On October 4, 2009, international media reported that a Saudi cleric, Sheikh Saad bin Nasser al-Shithri was removed from Saudi Arabia’s Council of Senior Clerics. Reason: He had opposed gender-mixing at King Abdullah Science and Technology University, the first co-ed institution in the Desert Kingdom. King Abdullah, the country’s ruler, has been battling opposition from within the deeply fundamentalist ranks of Wahabis in his own country for a while. This time, he had his way. But, the setback for fundamentalism is still the exception, not the rule.
Joy C Raphael’s book Mutawas, Saudi Arabia’s Dreaded Religious Police, tells the story of the origins of the country’s religious Gestapo, and how they have become an integral part of the Saudi society. Speckled with terrifying real-life stories and observations on the way of the Saudi religious police, Mutawas is an eye-opener for outsiders dazzled by gleaming minarets and oil wealth of Saudi Arabia.
Raphael, who spent 14 years of his career as a journalist in Saudi Arabia, grew curious about the working of the Mutawas ever since he set foot in the Holy Land. Over the duration of his stay in Saudi Arabia – he later moved to other, more humane countries in the Middle East – he collected information about the religious police, finally leading to the birth of Mutawas, published by Turtle Books, an imprint of Zen Publications.
Saudi Arabia, the birthplace of Prophet Mohammed, is the land of Wahabism. Muhamed Abdul Wahab entrenched his Islamic fundamentalist ideals on the desert nation with a wedding alliance with the ruler of Saudi Arabia. This means that the ruler of Saudi Arabia is the moral guardian of Wahabism, one of the most primitive forms of Holy Islam. Iqawan, an early band of religious zealots were the forerunners of Mutawas.
Supported by Saudi Arabia’s Ministry for the Promotion of Virtue and Prevention of Vice, Mutawas have a free run in the Saudi society, with forced conversions, physical assaults and personal espionage. In Saudi Arabia, women are prevented from exposing any part of their body, and are expected to be in long body-enveloping black gowns. Men and women are segregated, and even married couples are not allowed to be together in public. Women are no allowed to drive. There are no movie theatres in Saudi Arabia, though a flourishing market in pirated movie CDs survives. Worshipping false gods of Christianity, Hinduism and
Sikhism are barred, and even keeping a crucifix, a picture of Guru Nanak or a statuette if Lord Ram can attract jail terms and lashings. Beheadings are reserved for more serious crimes, and are not uncommon. And lording over this fundamentalism mechanism are the menacing Mutawas, who consider it their sacred duty to keep the Holy Land “pure”.
Technically, Mutawas have no powers to police: they are supposed to inform the police when they spot violations of morality. They are not expected to enter homes, or conduct searches. However, these rules are observed more in the breach. Except Riyadh’s diplomatic quarters which are out of bounds for the religious zealots, no place in Saudi Arabia is safe from the tentacles of the marauding Mutawas.
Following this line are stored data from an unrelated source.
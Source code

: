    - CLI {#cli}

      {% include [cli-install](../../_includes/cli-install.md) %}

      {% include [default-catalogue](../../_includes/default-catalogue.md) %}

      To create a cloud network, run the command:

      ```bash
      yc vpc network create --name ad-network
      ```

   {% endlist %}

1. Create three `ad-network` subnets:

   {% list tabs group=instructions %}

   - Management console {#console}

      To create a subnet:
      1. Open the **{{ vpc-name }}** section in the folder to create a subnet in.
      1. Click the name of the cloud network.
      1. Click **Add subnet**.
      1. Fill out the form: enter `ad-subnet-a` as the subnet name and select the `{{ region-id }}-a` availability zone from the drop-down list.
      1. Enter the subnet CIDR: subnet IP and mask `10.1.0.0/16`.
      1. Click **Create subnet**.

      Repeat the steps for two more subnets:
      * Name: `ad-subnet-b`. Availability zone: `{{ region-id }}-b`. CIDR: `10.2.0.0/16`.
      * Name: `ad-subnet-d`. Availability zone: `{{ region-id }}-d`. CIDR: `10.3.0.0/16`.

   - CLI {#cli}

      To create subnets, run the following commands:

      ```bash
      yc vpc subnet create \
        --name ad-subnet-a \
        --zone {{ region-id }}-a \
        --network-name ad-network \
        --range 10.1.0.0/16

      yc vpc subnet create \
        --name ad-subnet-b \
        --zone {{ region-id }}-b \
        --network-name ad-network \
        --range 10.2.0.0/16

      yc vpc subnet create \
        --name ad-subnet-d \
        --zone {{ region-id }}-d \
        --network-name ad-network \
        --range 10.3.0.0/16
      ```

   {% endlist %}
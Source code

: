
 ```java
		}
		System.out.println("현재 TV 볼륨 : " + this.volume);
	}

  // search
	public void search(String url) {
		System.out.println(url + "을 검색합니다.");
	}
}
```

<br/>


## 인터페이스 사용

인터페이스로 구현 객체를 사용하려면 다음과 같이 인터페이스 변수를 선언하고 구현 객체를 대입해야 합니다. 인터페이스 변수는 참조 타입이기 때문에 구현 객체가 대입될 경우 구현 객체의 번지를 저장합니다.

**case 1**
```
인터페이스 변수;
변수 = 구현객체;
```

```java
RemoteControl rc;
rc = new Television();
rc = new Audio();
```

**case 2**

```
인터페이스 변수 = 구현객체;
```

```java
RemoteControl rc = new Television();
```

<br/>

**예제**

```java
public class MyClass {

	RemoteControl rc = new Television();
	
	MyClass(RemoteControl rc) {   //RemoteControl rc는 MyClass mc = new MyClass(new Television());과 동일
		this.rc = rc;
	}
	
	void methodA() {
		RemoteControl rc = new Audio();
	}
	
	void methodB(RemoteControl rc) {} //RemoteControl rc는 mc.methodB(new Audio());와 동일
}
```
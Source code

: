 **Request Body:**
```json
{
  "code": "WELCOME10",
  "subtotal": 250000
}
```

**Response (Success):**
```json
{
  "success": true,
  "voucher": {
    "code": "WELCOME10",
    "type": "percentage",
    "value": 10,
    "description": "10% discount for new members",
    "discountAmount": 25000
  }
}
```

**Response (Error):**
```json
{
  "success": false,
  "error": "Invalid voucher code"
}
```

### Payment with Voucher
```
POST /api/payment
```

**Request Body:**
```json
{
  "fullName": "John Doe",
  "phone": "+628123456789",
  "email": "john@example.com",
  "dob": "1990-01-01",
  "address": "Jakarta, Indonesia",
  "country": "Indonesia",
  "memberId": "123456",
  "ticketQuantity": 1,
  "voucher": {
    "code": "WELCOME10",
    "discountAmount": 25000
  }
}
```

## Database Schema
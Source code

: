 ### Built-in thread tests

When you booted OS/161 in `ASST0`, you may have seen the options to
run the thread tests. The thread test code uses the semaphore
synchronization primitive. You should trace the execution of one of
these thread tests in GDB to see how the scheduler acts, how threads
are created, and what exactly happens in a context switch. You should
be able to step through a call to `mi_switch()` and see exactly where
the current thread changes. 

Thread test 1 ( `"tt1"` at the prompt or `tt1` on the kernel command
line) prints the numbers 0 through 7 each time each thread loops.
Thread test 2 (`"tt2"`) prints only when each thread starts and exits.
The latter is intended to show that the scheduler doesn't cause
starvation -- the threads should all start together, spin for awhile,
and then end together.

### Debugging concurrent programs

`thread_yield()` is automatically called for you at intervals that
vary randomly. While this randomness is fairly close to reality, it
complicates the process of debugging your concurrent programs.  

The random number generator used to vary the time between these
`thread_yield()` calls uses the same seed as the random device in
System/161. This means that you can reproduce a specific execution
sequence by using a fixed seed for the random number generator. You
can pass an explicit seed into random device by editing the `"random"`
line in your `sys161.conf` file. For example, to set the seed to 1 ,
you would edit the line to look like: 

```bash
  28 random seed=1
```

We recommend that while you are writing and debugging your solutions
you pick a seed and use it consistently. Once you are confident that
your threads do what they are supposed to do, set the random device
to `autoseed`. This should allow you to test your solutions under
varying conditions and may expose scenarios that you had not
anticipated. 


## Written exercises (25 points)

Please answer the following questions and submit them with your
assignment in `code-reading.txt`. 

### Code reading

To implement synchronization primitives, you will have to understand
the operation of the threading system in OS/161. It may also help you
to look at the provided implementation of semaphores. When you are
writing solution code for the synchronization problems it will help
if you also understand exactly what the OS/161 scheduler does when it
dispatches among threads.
Mutawas are dressed similar to most Saudis – in ankle-length robe, with a head-scarf, but no black band. They have long beards, and wear leather sandals. Moving around in the residential and commercial nooks and crannies of Riyadh’s busy entrails in their large GMC Suburbans, they spread fear in the hearts of even god-fearing Saudis, and most expatriates in the city. After numerous complaints from foreign diplomats and wealthy Saudis, Mutawas were put through a training
programme in the past, but that has served little to reform the Wahabi bigots. Joy Raphael narrates the true-life tales of several Indians, Filipinos and westerners who fell afoul of the Mutawas, and had to pay dearly for their indiscretion.
Apart from watching over public morality, Mutawas also have a sacred duty to convert as many non-Muslims to their own faith – they call it reversion. Wahabis believe that everyone is born a Muslim, and some are then distracted and misled to worshipping false gods. Reversion will bring them back to the right path. Non-Muslim expatriates are forced to convert through threats, blandishments and outright bribing. One expat coming back to Saudi Arabia from Cairo was stopped at
Immigration and asked to convert to Islam because “Muslims are good. Very good. Your religion not good.” Those who struggle to make a living in Saudi Arabia to support families at home acquiesce, or at least do not object. Some workers are arbitrarily terminated from their work, and asked to convert if they have to continue in the country. If they do agree and change faiths, they receive cash gifts, salary hikes and favorable treatment.
Many expats work as spies for the Mutawas – some for financial gains, some out of religious conviction. They move around in expat circles, feeding inside information to the religious police.
There have been occasional, half-hearted attempts to reform Mutawas, but to little avail. Joy Raphael’s book throws light on the dark deeds of the Mutawas and what drives them. The cleric who poured scorn on co-education at King Abdullah University may have landed in trouble, but Saudi Arabia is still far from leaving the Middle Ages, where the Mutawas feel they truly belong.